The Yodogawa, or Yodo River, starts where the Kamo River, Seta River, Kizu River, and Katsura River meet, just south of Kyoto, and flows into Osaka Bay. As Kyoto's main connection to the sea, the Yodogawa has been a vital transportation route since ancient times: the city of Osaka developed at the river's mouth from a collection of smaller trading villages.

Once Osaka began to seriously grow in the 1500's, flooding became a problem: typhoons would often fill the Yodo's banks to overflowing. Toyotomi Hideyoshi, the lord of Osaka Castle (located adjacent to the Yodogawa), started a project in 1596 to build embankments along the river that proved to be successful in stopping periodic overflows.

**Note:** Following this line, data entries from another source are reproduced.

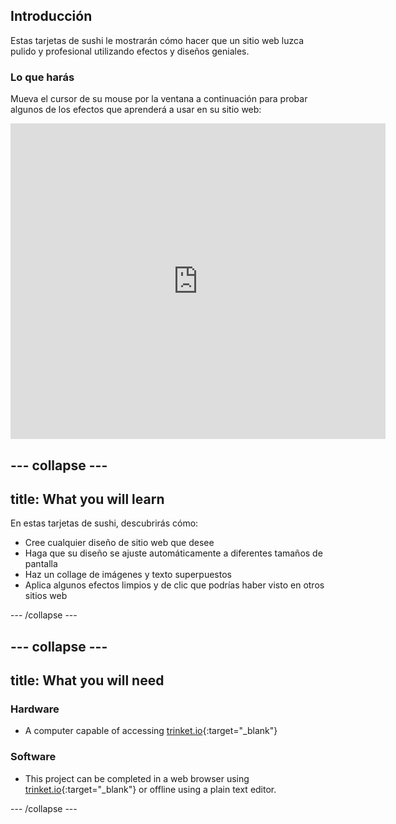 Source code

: ## Introducción

Estas tarjetas de sushi le mostrarán cómo hacer que un sitio web luzca pulido y profesional utilizando efectos y diseños geniales.

### Lo que harás

Mueva el cursor de su mouse por la ventana a continuación para probar algunos de los efectos que aprenderá a usar en su sitio web:

<div class="trinket">
  <iframe src="https://trinket.io/embed/html/643a5cabdc?outputOnly=true&start=result" width="600" height="505" frameborder="0" marginwidth="0" marginheight="0" allowfullscreen>
  </iframe>
  <!-- <img src="images/magazine-final.png"> -->
</div>

## \--- collapse \---

## title: What you will learn

En estas tarjetas de sushi, descubrirás cómo:

+ Cree cualquier diseño de sitio web que desee
+ Haga que su diseño se ajuste automáticamente a diferentes tamaños de pantalla
+ Haz un collage de imágenes y texto superpuestos
+ Aplica algunos efectos limpios y de clic que podrías haber visto en otros sitios web

\--- /collapse \---

## \--- collapse \---

## title: What you will need

### Hardware

+ A computer capable of accessing [trinket.io](https://trinket.io){:target="_blank"}

### Software

+ This project can be completed in a web browser using [trinket.io](https://trinket.io){:target="_blank"} or offline using a plain text editor.

\--- /collapse \---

After the Meiji Restoration of the late 1800's, the government commissioned Dutch hydrologist Johannis de Rijke to examine and fix a growing problem of sedimentation that was threatening to stop the flow of the Yodogawa. In 1897, the government decided to divert the river, and began to dig a 10km channel about 1km wide, just north of the original Yodogawa's flow through the city of Osaka. The portion of the Yodogawa flowing through central Osaka by Nakanoshima is now known as the "Old Yodogawa."

During the Great Hanshin Earthquake, some of the levees holding the Yodo in place began to fail. Fortunately, the levees were fixed and there was ultimately no major flooding in Osaka.

Yodogawa is also a residential ward in Osaka around Hankyu Juso and JR Shin-Osaka stations. It is on the other side of the river from Umeda and the center city.